**Prompt:**
Starting with the first line of the data below, copy each line up to and including the one containing "Cada componente y". Pictures stay out.

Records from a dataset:
::::::
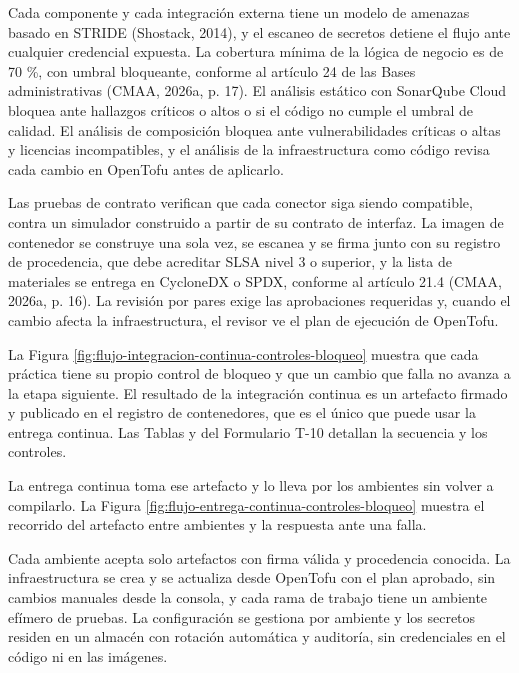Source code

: \documentclass[subdoc]{../../comun/overfore}
\begin{document}
Cada componente y cada integración externa tiene un modelo de amenazas basado en STRIDE (Shostack, 2014), y el escaneo de secretos detiene el flujo ante cualquier credencial expuesta. La cobertura mínima de la lógica de negocio es de 70 \%, con umbral bloqueante, conforme al artículo 24 de las Bases administrativas (CMAA, 2026a, p. 17). El análisis estático con SonarQube Cloud bloquea ante hallazgos críticos o altos o si el código no cumple el umbral de calidad. El análisis de composición bloquea ante vulnerabilidades críticas o altas y licencias incompatibles, y el análisis de la infraestructura como código revisa cada cambio en OpenTofu antes de aplicarlo.

Las pruebas de contrato verifican que cada conector siga siendo compatible, contra un simulador construido a partir de su contrato de interfaz. La imagen de contenedor se construye una sola vez, se escanea y se firma junto con su registro de procedencia, que debe acreditar SLSA nivel 3 o superior, y la lista de materiales se entrega en CycloneDX o SPDX, conforme al artículo 21.4 (CMAA, 2026a, p. 16). La revisión por pares exige las aprobaciones requeridas y, cuando el cambio afecta la infraestructura, el revisor ve el plan de ejecución de OpenTofu.

La Figura \ref{fig:flujo-integracion-continua-controles-bloqueo} muestra que cada práctica tiene su propio control de bloqueo y que un cambio que falla no avanza a la etapa siguiente. El resultado de la integración continua es un artefacto firmado y publicado en el registro de contenedores, que es el único que puede usar la entrega continua. Las Tablas  y  del Formulario T-10 detallan la secuencia y los controles.

La entrega continua toma ese artefacto y lo lleva por los ambientes sin volver a compilarlo. La Figura \ref{fig:flujo-entrega-continua-controles-bloqueo} muestra el recorrido del artefacto entre ambientes y la respuesta ante una falla.

Cada ambiente acepta solo artefactos con firma válida y procedencia conocida. La infraestructura se crea y se actualiza desde OpenTofu con el plan aprobado, sin cambios manuales desde la consola, y cada rama de trabajo tiene un ambiente efímero de pruebas. La configuración se gestiona por ambiente y los secretos residen en un almacén con rotación automática y auditoría, sin credenciales en el código ni en las imágenes.
\end{document}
::::::
**Solution to the problem:**
Source code

: \documentclass[subdoc]{../../comun/overfore}
\begin{document}
Cada componente y cada integración externa tiene un modelo de amenazas basado en STRIDE (Shostack, 2014), y el escaneo de secretos detiene el flujo ante cualquier credencial expuesta. La cobertura mínima de la lógica de negocio es de 70 \%, con umbral bloqueante, conforme al artículo 24 de las Bases administrativas (CMAA, 2026a, p. 17). El análisis estático con SonarQube Cloud bloquea ante hallazgos críticos o altos o si el código no cumple el umbral de calidad. El análisis de composición bloquea ante vulnerabilidades críticas o altas y licencias incompatibles, y el análisis de la infraestructura como código revisa cada cambio en OpenTofu antes de aplicarlo.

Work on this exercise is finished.